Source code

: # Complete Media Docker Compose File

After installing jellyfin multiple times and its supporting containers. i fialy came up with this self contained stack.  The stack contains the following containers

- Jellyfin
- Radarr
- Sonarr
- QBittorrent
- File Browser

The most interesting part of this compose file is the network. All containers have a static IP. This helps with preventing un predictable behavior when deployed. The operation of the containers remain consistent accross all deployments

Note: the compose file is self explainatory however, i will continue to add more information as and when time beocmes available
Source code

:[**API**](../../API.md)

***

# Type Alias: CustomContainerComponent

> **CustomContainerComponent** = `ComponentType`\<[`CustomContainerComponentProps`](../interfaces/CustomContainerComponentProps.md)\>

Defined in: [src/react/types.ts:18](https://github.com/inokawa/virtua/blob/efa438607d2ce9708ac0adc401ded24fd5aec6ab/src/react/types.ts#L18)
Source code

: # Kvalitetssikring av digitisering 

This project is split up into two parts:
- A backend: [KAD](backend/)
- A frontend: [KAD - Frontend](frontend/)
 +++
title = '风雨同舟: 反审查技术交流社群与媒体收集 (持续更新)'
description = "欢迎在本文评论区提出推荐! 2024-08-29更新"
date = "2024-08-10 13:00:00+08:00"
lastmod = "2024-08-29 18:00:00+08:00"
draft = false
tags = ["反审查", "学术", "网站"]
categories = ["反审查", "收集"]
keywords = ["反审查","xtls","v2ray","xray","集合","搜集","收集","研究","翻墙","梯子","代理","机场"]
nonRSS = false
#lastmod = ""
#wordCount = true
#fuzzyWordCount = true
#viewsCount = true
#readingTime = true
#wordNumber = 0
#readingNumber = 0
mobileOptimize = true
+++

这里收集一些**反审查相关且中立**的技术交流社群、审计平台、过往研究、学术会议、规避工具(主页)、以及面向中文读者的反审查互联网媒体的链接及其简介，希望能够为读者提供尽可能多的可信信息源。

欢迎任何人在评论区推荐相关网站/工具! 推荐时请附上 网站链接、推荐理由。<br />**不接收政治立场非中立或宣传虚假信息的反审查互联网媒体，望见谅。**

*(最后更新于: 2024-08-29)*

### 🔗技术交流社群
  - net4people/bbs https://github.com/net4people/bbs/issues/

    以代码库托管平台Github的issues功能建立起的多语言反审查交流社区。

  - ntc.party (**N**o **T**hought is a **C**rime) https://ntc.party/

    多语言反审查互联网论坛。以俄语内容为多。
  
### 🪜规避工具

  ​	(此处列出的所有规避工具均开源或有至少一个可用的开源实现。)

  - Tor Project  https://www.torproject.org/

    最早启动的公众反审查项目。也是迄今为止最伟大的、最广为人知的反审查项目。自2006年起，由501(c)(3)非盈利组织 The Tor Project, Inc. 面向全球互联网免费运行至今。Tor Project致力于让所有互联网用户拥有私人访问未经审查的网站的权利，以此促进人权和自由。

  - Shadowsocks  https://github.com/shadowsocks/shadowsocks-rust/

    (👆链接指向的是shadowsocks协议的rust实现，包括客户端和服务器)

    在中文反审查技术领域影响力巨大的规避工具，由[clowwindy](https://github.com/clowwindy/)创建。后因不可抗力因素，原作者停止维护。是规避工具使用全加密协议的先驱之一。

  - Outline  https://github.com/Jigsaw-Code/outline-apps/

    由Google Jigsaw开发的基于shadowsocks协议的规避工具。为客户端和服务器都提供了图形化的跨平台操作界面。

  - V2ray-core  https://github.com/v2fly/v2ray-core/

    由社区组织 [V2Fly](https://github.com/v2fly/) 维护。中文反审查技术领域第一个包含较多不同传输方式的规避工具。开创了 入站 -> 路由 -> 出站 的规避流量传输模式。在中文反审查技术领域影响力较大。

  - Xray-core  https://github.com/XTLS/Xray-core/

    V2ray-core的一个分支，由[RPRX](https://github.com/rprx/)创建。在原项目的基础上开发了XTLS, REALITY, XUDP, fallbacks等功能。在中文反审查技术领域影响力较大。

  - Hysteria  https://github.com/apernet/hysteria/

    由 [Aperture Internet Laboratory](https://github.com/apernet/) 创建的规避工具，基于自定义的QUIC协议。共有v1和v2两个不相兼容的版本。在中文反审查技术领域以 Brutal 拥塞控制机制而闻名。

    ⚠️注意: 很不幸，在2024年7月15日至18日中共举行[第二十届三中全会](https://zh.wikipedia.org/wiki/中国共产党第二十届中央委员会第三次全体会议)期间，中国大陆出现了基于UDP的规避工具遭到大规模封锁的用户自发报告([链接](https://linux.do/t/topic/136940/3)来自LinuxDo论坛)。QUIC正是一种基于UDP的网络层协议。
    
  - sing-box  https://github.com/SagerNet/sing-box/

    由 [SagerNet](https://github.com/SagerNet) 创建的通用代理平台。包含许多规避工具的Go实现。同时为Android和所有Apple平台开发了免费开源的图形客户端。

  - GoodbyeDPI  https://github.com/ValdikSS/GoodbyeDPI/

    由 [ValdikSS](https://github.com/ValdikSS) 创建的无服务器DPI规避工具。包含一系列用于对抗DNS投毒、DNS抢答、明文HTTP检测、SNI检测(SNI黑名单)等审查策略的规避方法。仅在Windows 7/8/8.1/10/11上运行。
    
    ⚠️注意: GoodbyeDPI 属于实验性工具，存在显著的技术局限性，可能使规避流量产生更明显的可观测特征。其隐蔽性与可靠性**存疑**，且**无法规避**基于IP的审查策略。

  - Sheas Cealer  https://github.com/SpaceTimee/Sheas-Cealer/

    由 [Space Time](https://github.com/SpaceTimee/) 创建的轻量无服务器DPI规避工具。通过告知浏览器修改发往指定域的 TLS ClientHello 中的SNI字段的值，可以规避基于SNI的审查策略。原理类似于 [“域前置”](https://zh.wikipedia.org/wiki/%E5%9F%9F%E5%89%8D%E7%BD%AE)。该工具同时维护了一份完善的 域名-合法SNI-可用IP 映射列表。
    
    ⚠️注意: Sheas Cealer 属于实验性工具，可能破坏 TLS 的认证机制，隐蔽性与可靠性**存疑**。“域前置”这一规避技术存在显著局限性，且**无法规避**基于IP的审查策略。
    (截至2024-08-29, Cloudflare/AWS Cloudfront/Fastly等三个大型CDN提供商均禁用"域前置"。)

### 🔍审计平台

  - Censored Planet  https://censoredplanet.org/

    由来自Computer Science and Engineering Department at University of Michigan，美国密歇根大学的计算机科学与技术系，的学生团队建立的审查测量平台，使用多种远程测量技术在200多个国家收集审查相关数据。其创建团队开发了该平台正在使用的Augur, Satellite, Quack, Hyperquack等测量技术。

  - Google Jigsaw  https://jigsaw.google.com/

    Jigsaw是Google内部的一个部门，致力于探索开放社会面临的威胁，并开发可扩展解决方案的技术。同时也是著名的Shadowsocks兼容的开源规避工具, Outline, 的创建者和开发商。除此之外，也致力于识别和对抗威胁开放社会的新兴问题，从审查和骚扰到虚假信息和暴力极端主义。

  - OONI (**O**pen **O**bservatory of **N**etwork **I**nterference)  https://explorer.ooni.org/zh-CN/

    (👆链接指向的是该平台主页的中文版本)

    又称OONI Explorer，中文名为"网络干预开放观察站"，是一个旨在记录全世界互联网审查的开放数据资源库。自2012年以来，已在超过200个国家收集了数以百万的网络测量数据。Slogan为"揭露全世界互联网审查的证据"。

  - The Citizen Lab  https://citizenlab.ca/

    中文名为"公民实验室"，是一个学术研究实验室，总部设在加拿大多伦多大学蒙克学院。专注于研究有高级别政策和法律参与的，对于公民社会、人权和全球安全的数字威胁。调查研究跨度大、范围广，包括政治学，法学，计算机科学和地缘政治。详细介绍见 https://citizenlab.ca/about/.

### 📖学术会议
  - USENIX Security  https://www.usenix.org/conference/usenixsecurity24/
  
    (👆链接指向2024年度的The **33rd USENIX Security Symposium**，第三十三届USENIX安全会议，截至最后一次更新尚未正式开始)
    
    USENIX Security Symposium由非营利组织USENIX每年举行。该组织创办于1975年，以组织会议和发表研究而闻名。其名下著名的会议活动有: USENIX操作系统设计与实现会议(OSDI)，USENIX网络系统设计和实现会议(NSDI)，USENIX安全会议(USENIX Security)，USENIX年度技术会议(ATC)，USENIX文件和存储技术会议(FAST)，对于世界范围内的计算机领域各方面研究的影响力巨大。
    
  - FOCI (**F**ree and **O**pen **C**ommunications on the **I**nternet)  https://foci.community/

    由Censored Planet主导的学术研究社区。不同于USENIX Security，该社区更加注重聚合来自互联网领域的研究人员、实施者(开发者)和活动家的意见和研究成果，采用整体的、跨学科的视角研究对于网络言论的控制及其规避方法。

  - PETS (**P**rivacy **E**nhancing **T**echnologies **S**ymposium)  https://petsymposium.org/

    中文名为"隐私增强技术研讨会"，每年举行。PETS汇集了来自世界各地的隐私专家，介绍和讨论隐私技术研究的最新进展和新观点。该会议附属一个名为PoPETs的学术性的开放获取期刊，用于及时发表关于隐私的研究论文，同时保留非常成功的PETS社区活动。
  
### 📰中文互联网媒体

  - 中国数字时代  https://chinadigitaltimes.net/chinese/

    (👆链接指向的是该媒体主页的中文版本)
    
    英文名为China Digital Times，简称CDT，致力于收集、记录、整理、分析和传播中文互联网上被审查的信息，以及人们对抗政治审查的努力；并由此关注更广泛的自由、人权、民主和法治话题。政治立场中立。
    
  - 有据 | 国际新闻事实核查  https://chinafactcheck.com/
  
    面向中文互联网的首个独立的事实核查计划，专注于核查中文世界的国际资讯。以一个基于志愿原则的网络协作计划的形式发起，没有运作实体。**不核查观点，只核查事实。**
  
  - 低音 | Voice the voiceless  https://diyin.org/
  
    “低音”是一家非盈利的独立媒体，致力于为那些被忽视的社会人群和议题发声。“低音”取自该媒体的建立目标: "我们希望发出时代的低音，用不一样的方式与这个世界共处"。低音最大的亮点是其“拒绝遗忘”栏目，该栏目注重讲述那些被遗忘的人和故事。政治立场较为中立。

# EXERCISE INSTRUCTIONS
Would you show each line of the material above that contains the string "true"?

# RESPONSE TO THE EXERCISE
#wordCount = true
#fuzzyWordCount = true
#viewsCount = true
#readingTime = true
mobileOptimize = true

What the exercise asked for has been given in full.